When we come to consider the «Epistle»'s literary qualities, we are struck by the strength of the support for its authenticity, not only immediately after its discovery but in later years also. Aubrey Bell, who allied solid scholarship with critical sensitivity, had no doubts: «This letter has every sign of authenticity. It would have required real genius to imitate both the halting character of the meter and the sincerity of the phrase» (53 n. 27). The judgment of the biographer Byron is strikingly similar: «If the poem is a fake, it is an astonishingly good one, stylistically and psychologically. The forger, if there was one, was a master mimic, able to capture Cervantes' tone, his rhetoric, even his awkwardnesses» (216). On this   —205→   latter point there is the supporting view of Cotarelo y Mori: «no puede negarse que, como obra de arte, tiene algunos de aquellos defectos comunes a las demás poesías de Cervantes [italics added]. Hay en ella expresiones poco poéticas, consonantes vulgares, frases obscuras y transposiciones nada graciosas» (7-8).

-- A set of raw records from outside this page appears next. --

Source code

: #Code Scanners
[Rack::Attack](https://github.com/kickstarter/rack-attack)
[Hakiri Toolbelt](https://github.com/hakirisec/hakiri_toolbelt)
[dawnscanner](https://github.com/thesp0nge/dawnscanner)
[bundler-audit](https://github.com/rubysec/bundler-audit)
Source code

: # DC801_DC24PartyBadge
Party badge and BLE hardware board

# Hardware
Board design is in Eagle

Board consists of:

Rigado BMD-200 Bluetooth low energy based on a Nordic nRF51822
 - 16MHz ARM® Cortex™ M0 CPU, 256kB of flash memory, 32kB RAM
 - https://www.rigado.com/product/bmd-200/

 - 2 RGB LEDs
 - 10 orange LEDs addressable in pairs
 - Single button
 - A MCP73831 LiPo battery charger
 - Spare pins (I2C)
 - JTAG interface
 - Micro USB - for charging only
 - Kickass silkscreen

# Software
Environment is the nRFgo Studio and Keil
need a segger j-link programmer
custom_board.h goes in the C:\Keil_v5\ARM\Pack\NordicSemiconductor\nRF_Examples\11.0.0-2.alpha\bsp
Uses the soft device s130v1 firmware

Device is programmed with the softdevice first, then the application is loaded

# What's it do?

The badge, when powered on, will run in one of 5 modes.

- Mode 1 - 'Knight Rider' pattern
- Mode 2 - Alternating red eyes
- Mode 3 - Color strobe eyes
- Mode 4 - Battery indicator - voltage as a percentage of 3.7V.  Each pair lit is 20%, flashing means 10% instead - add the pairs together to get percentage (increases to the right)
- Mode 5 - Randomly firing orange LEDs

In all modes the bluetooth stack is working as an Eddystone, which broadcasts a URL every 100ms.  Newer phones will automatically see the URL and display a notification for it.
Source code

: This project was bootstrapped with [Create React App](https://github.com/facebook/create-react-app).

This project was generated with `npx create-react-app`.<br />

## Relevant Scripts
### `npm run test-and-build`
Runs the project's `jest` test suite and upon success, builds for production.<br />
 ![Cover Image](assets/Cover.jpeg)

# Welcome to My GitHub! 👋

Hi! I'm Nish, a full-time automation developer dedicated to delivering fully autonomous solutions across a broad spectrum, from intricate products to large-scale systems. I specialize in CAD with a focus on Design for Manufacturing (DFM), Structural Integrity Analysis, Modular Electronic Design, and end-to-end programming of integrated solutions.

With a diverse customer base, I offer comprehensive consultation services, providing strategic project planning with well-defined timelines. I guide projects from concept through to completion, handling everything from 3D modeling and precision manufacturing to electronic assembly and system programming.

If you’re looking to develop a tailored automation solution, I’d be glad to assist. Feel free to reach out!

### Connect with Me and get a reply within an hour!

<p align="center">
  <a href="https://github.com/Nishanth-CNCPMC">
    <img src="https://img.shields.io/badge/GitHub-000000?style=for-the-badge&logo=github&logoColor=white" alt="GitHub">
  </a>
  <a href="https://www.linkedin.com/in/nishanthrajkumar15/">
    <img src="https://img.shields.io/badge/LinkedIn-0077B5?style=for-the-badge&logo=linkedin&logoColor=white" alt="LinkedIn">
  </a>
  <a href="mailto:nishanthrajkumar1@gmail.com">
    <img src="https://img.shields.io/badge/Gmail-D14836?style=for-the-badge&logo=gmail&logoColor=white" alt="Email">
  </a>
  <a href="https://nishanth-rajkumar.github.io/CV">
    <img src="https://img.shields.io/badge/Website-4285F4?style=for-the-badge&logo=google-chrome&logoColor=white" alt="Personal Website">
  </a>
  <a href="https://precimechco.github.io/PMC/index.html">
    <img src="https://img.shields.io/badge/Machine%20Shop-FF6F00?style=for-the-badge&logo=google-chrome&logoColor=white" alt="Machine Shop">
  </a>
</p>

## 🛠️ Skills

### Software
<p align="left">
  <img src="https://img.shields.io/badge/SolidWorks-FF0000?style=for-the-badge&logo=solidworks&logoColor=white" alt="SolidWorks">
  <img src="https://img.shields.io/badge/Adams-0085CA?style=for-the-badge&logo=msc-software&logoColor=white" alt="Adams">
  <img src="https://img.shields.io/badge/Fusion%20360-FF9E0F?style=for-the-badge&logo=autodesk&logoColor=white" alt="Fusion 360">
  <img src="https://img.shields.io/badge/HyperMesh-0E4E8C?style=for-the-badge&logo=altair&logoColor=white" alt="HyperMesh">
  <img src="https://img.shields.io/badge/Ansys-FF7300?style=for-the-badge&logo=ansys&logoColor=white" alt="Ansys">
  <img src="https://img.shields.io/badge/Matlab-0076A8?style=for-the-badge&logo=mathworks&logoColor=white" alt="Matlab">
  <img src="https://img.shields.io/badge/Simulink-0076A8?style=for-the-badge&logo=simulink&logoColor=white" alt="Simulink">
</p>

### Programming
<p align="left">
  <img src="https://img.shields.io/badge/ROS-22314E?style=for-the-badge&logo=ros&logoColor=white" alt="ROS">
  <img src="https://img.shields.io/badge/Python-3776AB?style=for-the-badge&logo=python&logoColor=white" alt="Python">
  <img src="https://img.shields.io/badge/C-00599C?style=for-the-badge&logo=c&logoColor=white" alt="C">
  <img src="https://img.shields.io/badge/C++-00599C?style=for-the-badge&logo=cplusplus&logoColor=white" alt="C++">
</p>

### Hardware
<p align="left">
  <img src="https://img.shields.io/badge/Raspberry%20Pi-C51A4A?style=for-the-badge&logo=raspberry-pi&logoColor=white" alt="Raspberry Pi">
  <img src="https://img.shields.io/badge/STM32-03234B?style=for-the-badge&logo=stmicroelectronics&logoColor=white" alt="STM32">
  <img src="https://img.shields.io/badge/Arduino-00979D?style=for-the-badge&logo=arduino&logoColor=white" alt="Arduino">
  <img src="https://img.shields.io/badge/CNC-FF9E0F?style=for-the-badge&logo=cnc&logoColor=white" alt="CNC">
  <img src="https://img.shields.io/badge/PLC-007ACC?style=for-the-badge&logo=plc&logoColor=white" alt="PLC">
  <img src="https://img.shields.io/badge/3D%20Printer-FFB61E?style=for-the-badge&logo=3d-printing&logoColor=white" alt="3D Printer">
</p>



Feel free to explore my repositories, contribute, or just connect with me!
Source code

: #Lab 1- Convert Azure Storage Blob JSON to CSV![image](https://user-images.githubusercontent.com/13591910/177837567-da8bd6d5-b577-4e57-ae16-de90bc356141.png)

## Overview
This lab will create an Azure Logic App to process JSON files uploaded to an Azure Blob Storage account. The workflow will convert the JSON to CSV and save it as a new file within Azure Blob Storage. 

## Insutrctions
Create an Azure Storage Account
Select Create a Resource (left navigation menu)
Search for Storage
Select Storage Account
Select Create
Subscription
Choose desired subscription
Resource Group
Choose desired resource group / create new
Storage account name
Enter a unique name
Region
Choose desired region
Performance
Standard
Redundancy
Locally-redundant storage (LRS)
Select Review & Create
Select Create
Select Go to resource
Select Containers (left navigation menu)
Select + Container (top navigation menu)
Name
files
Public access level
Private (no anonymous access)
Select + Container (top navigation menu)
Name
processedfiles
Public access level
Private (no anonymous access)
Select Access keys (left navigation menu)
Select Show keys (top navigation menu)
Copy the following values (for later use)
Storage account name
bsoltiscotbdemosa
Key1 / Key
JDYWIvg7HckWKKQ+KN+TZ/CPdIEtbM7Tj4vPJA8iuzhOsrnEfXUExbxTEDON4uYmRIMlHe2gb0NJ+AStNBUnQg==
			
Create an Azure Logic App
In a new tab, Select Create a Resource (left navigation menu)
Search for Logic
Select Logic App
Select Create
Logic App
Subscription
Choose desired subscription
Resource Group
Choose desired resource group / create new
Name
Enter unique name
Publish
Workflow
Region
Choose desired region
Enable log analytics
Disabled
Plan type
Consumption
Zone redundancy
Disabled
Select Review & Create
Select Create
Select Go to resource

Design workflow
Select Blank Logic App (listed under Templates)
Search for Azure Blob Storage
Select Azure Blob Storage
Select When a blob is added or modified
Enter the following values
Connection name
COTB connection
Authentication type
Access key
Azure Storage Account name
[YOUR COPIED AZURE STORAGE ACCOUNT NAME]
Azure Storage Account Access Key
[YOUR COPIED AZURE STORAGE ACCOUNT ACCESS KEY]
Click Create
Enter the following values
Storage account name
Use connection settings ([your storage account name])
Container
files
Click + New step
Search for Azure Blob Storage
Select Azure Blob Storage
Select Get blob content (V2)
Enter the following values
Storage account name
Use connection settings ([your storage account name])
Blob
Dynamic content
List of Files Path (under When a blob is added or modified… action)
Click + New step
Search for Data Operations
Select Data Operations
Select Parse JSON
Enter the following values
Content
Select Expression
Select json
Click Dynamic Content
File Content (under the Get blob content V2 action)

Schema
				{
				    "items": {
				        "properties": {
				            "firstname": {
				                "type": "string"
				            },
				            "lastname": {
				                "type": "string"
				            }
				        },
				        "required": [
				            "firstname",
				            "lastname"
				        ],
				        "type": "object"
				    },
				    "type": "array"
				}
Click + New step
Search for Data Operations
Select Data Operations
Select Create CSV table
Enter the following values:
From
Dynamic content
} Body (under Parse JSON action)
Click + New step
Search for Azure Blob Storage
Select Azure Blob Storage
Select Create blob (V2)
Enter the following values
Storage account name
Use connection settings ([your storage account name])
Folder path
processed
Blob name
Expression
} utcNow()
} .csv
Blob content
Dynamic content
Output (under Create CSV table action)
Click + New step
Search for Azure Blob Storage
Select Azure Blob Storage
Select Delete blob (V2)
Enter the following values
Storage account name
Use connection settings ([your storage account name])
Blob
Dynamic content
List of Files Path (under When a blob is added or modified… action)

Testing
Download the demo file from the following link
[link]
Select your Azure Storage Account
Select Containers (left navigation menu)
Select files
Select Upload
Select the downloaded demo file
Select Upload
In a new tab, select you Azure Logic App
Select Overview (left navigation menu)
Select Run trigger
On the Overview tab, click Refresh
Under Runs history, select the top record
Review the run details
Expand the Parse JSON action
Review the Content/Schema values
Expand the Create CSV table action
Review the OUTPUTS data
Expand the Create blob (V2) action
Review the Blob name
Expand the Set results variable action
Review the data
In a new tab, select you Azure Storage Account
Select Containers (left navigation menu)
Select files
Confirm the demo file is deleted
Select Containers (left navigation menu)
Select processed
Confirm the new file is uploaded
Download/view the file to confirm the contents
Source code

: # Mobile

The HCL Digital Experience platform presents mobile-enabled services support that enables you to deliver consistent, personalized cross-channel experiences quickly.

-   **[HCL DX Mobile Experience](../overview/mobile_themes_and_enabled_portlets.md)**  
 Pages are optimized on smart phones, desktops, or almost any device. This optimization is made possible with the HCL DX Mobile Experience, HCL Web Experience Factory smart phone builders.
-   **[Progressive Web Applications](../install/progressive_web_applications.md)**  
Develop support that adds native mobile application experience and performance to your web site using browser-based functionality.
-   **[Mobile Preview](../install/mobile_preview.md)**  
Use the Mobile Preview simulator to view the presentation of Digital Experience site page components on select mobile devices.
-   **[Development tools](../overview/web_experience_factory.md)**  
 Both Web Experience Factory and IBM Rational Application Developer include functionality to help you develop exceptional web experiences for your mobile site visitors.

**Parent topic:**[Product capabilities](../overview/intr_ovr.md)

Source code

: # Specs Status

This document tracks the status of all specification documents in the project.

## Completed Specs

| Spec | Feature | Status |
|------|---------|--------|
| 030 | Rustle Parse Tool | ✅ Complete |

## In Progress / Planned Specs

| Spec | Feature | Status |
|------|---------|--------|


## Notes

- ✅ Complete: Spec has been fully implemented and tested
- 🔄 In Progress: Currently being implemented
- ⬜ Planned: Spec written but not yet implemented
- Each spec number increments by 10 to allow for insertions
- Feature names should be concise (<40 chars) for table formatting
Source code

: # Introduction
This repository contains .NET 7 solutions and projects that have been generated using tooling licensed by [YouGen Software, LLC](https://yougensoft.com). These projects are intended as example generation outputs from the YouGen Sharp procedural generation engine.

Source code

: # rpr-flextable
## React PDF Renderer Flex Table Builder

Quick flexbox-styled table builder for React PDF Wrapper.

Those believing the poem to be forged, in contrast, produce little evidence to support their case. Buchanan, who argues that «some of it [the «Epistle»] was garbled from other works of Cervantes» (27 n. 10), refers the reader to the Schevill and Bonilla edition of La Galatea, where similarities between novel and poem of one line, two words, and one word are noted (2: 285-86). Rodríguez-Moñino, who identified the once-famous letter to Sandoval y Rojas as a forgery, stated that the «Epistle» is «sospechosísima». However, his only evidence is that «no he visto el manuscrito ni sé de ninguna persona solvente que lo haya tenido en sus manos», and he died before completing his planned essay on attributions for the Suma cervantina142. Eisenberg on one occasion attacks Adolfo de Castro's ability as a forger of Cervantine works (Semanas 24), and two years later cites Rodríguez-Moñino and concludes, without noting the discrepancy, that Castro was the author of the «Epistle» («Repaso» 93-94). For Canavaggio the «Epistle» is «probably» only «un apocryphe fait de pièces et de morceaux» (101), a statement totally unsupported by evidence. We have in the past («Epístola» 382-83) rebutted Casalduero's argument that the presence in the poem of a twelve-syllabled line provides sufficient grounds for questioning its authenticity. As for Marasso, he devotes two pages to a «sucinto análisis» (!) of the three words «senda y camino» (line 85), to demonstrate that, for philosophical and stylistic reasons, Cervantes would not have used them, «a pesar del uso continuo de este procedimiento aun en el mismo Cervantes» (317); he then lists a number of typically Cervantine imitations of Garcilaso in the «Epistle», to arrive at the devastating conclusion that «difícil es que Cervantes... se dé tanto trabajo en utilizar sus anteriores expresiones»   —206→   (321). Comment seems unnecessary143.




Recapitulation

We have seen that the discovery of the poem was described by credible witnesses clearly and concisely; that there is evidence that the Altamira archives enjoyed tight security; and that the highly qualified scholars who actually saw the manuscript variously agreed that it was a copy -probably in handwriting of the sixteenth century, but not Cervantes's- of a poem composed by the novelist. Those who, much later, expressed doubts about these findings never saw the manuscript, were few in number, and offered no, or few, or highly debatable arguments to support their case.

Yet others have stoutly defended the authenticity of the poem, on the grounds of its peculiarly Cervantine characteristics of phrasing, versification, or emotional response. Their arguments have been supported by other readers' occasional observation of agreements in detail between the «Epistle» and Cervantes' early verse.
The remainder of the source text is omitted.